3 When it was time for the harvest, Cain presented some of his crops as a gift to the LORD. 4 Abel also brought a gift—the best portions of the firstborn lambs from his flock. The LORD accepted Abel and his gift, 5 but he did not accept Cain and his gift. This made Cain very angry, and he looked dejected.

6 “Why are you so angry?” the LORD asked Cain. “Why do you look so dejected? 7 You will be accepted if you do what is right. But if you refuse to do what is right, then watch out! Sin is crouching at the door, eager to control you. But you must subdue it and be its master.” (NLT)

Matthew 5:23-24

23 So if you are offering your gift at the Temple altar and you remember there that your brother has something against you, 24 leave your gift where it is by the altar, and go, make peace with your brother. Then come back and offer your gift. (CJB)

Exodus 25:1-3

 Offerings for the Tabernacle

 1 The LORD said to Moses, 2 “Tell the people of Israel to bring me their sacred offerings. Accept the contributions from all whose hearts are moved to offer them. : (NLT)

ADONAI does not receive nor honor any offerings attached to a heart filled with hatred or a spirit that refuses to pardon.

Matthew the eighteenth chapter is evidence of insufficient efforts to be reconciled to release one’s offense.

Leviticus 19:14-18

14″ ‘Do not speak a curse against a deaf person or place an obstacle in the way of a blind person; rather, fear your God; I am ADONAI.

 (RY: v, LY: ii) 15″ ‘Do not be unjust in judging—show neither partiality to the poor nor deference to the mighty, but with justice judge your neighbor.

16″ ‘Do not go around spreading slander among your people, but also don’t stand idly by when your neighbor’s life is at stake; I am ADONAI.

17” ‘Do not hate your brother in your heart, but rebuke your neighbor frankly, so that you won’t carry sin because of him. 18 Don’t take vengeance on or bear a grudge against any of your people; rather, love your neighbor as yourself; I am ADONAI. (CJB)

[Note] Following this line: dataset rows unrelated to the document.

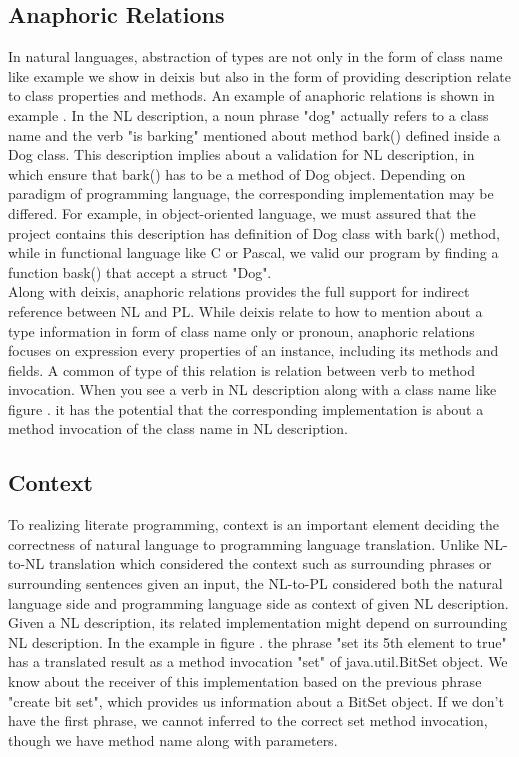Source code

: \subsection{Anaphoric Relations}
In natural languages, abstraction of types are not only in the form of class name like example we show in deixis but also in the form of providing description relate to class properties and methods. An example of anaphoric relations is  shown in example \cite{}. In the NL description, a noun phrase "dog" actually refers to a class name and the verb "is barking" mentioned about method bark() defined inside a Dog class. This description implies about a validation for NL description, in which ensure that bark() has to be a method of Dog object. Depending on paradigm of programming language, the corresponding implementation may be differed. For example, in object-oriented language, we must assured that the project contains this description has definition of Dog class with bark() method, while in functional language like C or Pascal, we valid our program by finding a function bask() that accept a struct "Dog". \\

Along with deixis, anaphoric relations provides the full support for indirect reference between NL and PL. While deixis relate to how to mention about a type information in form of class name only or pronoun, anaphoric relations focuses on expression every properties of an instance, including its methods and fields. A common of type of this relation is relation between verb to method invocation. When you see a verb in NL description along with a class name like figure \cite{}. it has the potential that the corresponding implementation is about a method invocation of the class name in NL description. 
\subsection{Context}
To realizing literate programming, context is an important element deciding the correctness of natural language to programming language translation. Unlike NL-to-NL translation which considered the context such as surrounding phrases or surrounding sentences given an input, the NL-to-PL considered both the natural language side and programming language side as context of given NL description. \\

Given a NL description, its related implementation might depend on surrounding NL description. In the example in figure \cite{}. the phrase "set its 5th element to true" has a translated result as a method invocation "set" of java.util.BitSet object. We know about the receiver of this implementation based on the previous phrase "create bit set", which provides us information about a BitSet object. If we don't have the first phrase, we cannot inferred to the correct set method invocation, though we have method name along with parameters. \\

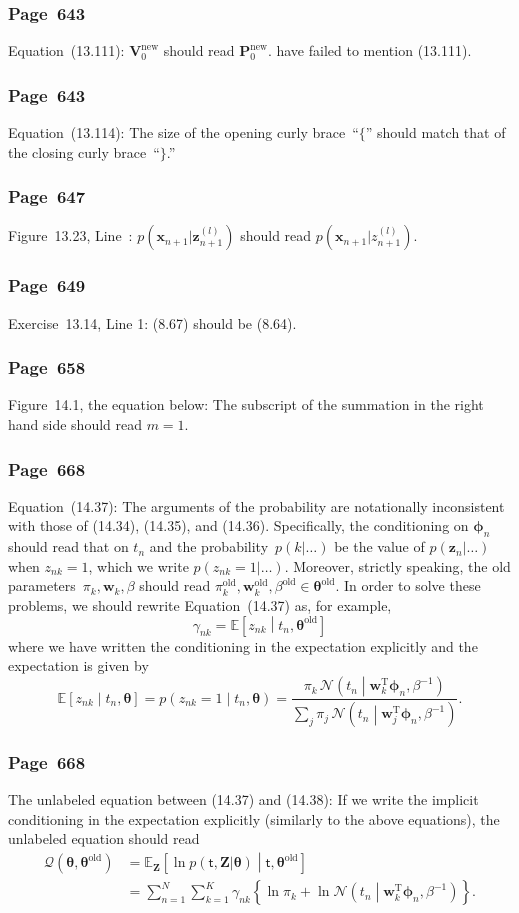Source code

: \documentclass[12pt,a4paper]{article}
\newcommand{\erratum}[1]{\subsubsection*{#1}}
\begin{document}
\erratum{Page~643}
Equation~(13.111):
$\mathbf{V}_{0}^{\text{new}}$ should read $\mathbf{P}_{0}^{\text{new}}$.
\citet{Svensen:PRML_errata} have failed to mention (13.111).

\erratum{Page~643}
Equation~(13.114): The size of the opening curly brace~``$\{$'' should match
that of the closing curly brace~``$\}$.''

\erratum{Page~647}
Figure~13.23, Line~:
$p(\mathbf{x}_{n+1}|\mathbf{z}_{n+1}^{(l)})$ should read $p(\mathbf{x}_{n+1}|{z}_{n+1}^{(l)})$.

\erratum{Page~649}
Exercise~13.14, Line 1: (8.67) should be (8.64).

\erratum{Page~658}
Figure~14.1, the equation below:
The subscript of the summation in the right hand side should read $m = 1$.

\erratum{Page~668}
Equation~(14.37):
The arguments of the probability are notationally inconsistent with those of (14.34), (14.35),
and (14.36).
Specifically, the conditioning on $\bm{\phi}_n$ should read that on $t_n$ and
the probability~$p(k|\dots)$ be the value of $p(\mathbf{z}_{n}|\dots)$ when $z_{nk} = 1$,
which we write $p(z_{nk} = 1|\dots)$.
Moreover, strictly speaking,
the old parameters~$\pi_k, \mathbf{w}_k, \beta$ should read
$\pi_k^{\text{old}}, \mathbf{w}_k^{\text{old}}, \beta^{\text{old}} \in \bm{\theta}^{\text{old}}$.
In order to solve these problems, we should rewrite Equation~(14.37) as, for example,
\begin{equation}
\gamma_{nk} = \mathbb{E}\left[ z_{nk} \middle| t_n, \bm{\theta}^{\text{old}} \right]
\label{eq:correction_to_(14.37)_part_one}
\end{equation}
where we have written the conditioning in the expectation explicitly and
the expectation is given by
\begin{equation}
\mathbb{E}\left[ z_{nk} \middle| t_n, \bm{\theta} \right]
  = p\left( z_{nk} = 1 \middle| t_n, \bm{\theta} \right)
  = \frac{\pi_k \,
      \mathcal{N}\left(t_n\middle|\mathbf{w}_k^{\operatorname{T}}\bm{\phi}_n, \beta^{-1}\right)}{
    \sum_j \pi_j \,
      \mathcal{N}\left(t_n\middle|\mathbf{w}_j^{\operatorname{T}}\bm{\phi}_n, \beta^{-1}\right)}.
\label{eq:correction_to_(14.37)_part_two}
\end{equation}

\erratum{Page~668}
The unlabeled equation between (14.37) and (14.38):
If we write the implicit conditioning in the expectation explicitly
(similarly to the above equations), the unlabeled equation should read
\begin{align}
\mathcal{Q}\left(\bm{\theta}, \bm{\theta}^{\text{old}}\right)
  &= \mathbb{E}_{\mathbf{Z}}\left[ \ln p(\bm{\mathsf{t}}, \mathbf{Z}|\bm{\theta}) \middle|
       \bm{\mathsf{t}}, \bm{\theta}^{\text{old}} \right]
    \label{eq:correction_to_unlabeled_equation_between_(14.37)_and_(14.38)} \\
  &= \sum_{n=1}^{N} \sum_{k=1}^{K} \gamma_{nk}
     \left\{ \ln\pi_{k} +
     \ln\mathcal{N}\left(t_n \middle|
     \mathbf{w}_k^{\operatorname{T}}\bm{\phi}_n, \beta^{-1} \right) \right\} .
\end{align}
\end{document}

When we hurt a member of the body Christ, we have a responsibility to be reconciled, but if the person we injured refuses reconciliation, it will help to know both sides may fall into judgment, because both sides are responsible for the current state.

Matthew 18:15-17
15 If your brother wrongs you, go and show him his fault, between you and him privately. If he listens to you, you have won back your brother.
16 But if he does not listen, take along with you one or two others, so that every word may be confirmed and upheld by the testimony of two or three witnesses.
17 If he pays no attention to them [refusing to listen and obey], tell it to the church; and if he refuses to listen even to the church, let him be to you as a pagan and a tax collector
. (AMPC)

 τελώνης telṓnēs; publican (CWSB Dictionary)

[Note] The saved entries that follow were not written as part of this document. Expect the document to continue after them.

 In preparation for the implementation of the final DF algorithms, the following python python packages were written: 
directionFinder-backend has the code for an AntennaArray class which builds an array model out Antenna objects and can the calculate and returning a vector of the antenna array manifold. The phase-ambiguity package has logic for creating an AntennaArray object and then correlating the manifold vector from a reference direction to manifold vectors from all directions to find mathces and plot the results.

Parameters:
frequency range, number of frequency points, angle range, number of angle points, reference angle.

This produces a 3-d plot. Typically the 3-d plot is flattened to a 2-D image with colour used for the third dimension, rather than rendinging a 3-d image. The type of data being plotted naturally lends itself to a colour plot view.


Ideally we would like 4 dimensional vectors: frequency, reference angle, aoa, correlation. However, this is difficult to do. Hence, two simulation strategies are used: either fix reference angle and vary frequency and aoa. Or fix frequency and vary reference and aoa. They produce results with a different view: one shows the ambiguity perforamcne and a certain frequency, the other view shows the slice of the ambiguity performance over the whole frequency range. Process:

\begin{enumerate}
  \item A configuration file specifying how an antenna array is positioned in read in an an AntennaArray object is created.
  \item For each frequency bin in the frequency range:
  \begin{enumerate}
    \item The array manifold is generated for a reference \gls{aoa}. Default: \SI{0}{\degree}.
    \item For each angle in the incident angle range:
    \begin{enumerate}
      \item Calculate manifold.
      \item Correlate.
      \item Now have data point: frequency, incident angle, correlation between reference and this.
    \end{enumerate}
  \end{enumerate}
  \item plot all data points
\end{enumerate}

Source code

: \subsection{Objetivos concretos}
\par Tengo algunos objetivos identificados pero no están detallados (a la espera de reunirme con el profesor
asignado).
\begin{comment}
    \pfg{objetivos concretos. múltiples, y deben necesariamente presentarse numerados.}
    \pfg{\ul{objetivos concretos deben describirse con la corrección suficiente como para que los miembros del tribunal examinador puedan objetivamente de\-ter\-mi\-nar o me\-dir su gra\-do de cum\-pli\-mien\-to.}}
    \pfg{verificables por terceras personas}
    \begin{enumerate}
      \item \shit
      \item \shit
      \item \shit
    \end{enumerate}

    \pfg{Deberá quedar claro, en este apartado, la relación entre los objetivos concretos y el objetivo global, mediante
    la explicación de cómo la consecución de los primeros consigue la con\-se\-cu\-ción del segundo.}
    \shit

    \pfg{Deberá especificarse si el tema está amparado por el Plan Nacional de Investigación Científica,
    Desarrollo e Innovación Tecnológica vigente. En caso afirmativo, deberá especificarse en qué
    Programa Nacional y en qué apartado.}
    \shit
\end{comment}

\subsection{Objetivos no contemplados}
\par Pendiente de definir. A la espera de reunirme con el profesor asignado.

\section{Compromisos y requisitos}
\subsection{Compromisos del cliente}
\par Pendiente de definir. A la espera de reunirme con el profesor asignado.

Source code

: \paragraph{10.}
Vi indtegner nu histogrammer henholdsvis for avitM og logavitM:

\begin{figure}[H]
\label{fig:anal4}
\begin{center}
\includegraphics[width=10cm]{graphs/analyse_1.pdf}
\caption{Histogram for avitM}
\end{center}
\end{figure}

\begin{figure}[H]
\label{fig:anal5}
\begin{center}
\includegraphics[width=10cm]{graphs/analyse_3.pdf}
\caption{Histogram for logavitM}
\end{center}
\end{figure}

 Such collectors in countries subject to the Roman Empire were the objects of hatred and detestation so that none, but persons of worthless character, were likely to be found in this employment. They were called hárpages (n.f.), extortioners, from harpagḗ (G0724), extortion. (CWSB Dictionary)

Matthew 18:6

6 But whoever causes one of these little ones who believe in and acknowledge and cleave to Me to stumble and sin [that is, who entices him or hinders him in right conduct or thought], it would be better (more expedient and profitable or advantageous) for him to have a great millstone fastened around his neck and to be sunk in the depth of the sea. (AMPC)

a Hyperbole is a noun exaggerated statements or claims not meant to be taken literally, but in most cases, parts of the warnings are real. The problem here is the translation of the Greek word for an offense “σκανδαλίζω.”

 4624. σκανδαλίζω skandalízō; a trap, stumbling block. To cause to stumble and fall, not found in Gr. writers. In the NT, figuratively to be a stumbling block to someone, to cause to stumble at or in something, to give a cause of offense to someone. Trans.:

 (I) Generally, to offend, vex, particularly to scandalize. 

 (II) Causative, to cause to offend, lead astray, lead into sin, be a stumbling block or the occasion of one’s sinning. To be offended, be led astray or into sin, fall away from the truth. 

What Yeshua the Jewish Messiah is saying is that this new convert was offended because someone took advantage of their ignorance, or they weren’t mature enough to be positioned on a scale of intensity of heartbreak, which pushed them back into the world.

So, what if we go to the neighborhood lake and find Christians standing around with ropes around their necks? Now is the right time for real repentance.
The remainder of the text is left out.